## Assignment
Search the data for lines holding the word "tutorials". State how many there are, and nothing else.

Rendered images with source text:
--- START ---

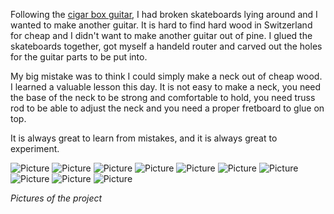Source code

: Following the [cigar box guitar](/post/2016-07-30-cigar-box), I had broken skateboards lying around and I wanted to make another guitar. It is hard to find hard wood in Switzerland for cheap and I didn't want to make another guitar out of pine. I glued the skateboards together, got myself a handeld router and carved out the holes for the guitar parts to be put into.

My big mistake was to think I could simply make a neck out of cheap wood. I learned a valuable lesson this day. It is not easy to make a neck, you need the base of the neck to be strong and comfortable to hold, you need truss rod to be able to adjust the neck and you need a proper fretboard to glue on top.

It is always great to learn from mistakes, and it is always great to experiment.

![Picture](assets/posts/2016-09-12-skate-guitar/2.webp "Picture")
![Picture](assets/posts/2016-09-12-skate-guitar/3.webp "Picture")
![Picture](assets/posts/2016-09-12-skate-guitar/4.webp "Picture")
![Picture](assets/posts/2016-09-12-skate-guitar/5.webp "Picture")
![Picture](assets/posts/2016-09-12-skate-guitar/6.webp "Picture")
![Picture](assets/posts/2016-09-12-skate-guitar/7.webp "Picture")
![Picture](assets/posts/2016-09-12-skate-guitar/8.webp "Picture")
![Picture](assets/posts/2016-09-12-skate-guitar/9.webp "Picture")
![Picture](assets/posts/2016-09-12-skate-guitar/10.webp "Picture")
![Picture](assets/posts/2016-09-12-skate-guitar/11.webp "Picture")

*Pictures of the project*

--- END ---
--- START ---

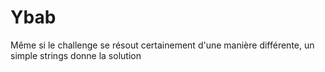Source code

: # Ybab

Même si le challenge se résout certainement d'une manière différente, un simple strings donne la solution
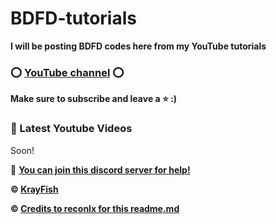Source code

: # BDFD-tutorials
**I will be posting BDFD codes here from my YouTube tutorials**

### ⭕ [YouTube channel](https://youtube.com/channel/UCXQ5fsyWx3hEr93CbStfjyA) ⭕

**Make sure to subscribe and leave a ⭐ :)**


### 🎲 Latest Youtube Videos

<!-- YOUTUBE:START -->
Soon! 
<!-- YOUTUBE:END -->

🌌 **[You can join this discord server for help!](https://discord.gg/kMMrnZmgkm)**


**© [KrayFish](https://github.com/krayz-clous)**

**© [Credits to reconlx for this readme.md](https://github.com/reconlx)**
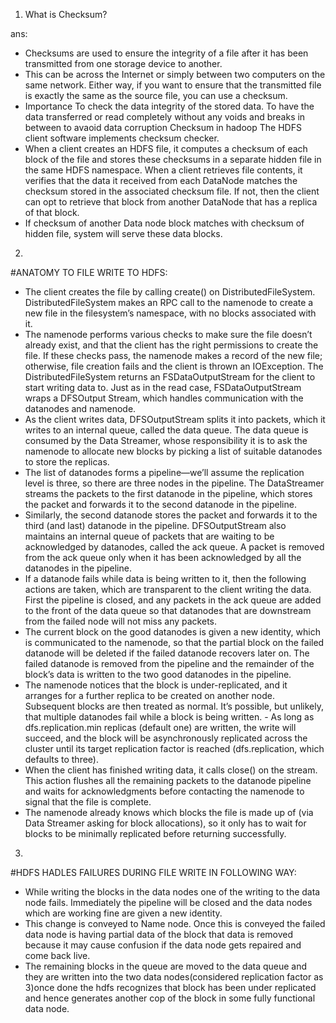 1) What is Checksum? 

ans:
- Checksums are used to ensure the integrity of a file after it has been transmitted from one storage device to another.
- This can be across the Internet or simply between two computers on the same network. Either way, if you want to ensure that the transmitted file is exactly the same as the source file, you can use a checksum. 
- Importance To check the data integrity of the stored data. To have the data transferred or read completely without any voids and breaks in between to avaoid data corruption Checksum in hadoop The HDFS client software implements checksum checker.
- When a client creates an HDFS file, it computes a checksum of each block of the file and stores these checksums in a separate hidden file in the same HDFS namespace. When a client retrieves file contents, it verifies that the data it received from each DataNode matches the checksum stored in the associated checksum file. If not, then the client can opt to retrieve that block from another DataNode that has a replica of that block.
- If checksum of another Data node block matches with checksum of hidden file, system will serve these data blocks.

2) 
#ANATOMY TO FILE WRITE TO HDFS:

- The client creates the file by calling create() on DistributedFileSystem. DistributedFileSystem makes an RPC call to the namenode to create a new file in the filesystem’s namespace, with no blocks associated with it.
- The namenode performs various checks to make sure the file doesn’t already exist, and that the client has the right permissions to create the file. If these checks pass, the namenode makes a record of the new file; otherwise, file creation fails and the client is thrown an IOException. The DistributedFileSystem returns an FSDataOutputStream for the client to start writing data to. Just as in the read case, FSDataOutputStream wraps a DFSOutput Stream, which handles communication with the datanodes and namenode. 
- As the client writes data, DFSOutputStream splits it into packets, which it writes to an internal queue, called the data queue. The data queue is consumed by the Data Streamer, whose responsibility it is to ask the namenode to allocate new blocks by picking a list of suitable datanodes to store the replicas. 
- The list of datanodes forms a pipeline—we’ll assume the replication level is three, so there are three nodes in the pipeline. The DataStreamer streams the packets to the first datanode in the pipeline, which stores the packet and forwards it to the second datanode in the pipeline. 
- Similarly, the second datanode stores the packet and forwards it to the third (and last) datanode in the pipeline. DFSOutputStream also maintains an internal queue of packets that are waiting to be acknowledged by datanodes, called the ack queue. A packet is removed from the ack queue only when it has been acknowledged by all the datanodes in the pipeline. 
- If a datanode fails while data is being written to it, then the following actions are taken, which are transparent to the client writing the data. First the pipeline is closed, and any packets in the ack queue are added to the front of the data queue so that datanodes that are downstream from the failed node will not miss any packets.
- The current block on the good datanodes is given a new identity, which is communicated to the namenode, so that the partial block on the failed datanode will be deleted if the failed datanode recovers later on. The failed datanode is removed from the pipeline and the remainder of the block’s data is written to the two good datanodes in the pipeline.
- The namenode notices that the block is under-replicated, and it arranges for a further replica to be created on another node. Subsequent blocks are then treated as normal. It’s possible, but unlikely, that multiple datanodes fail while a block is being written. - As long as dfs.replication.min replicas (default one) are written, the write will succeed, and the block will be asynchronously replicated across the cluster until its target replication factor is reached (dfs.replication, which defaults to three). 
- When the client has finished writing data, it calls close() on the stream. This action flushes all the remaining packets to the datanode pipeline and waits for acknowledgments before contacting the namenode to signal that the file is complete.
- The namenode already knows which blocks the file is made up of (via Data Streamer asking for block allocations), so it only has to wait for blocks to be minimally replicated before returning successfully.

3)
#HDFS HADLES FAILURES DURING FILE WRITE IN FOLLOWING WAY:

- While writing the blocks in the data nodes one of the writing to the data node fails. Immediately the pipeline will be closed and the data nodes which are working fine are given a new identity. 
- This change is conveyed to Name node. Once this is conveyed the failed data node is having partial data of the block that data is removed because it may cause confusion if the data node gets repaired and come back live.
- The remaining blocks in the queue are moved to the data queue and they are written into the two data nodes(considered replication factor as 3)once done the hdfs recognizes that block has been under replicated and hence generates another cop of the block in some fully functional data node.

--- END ---

## Response area
2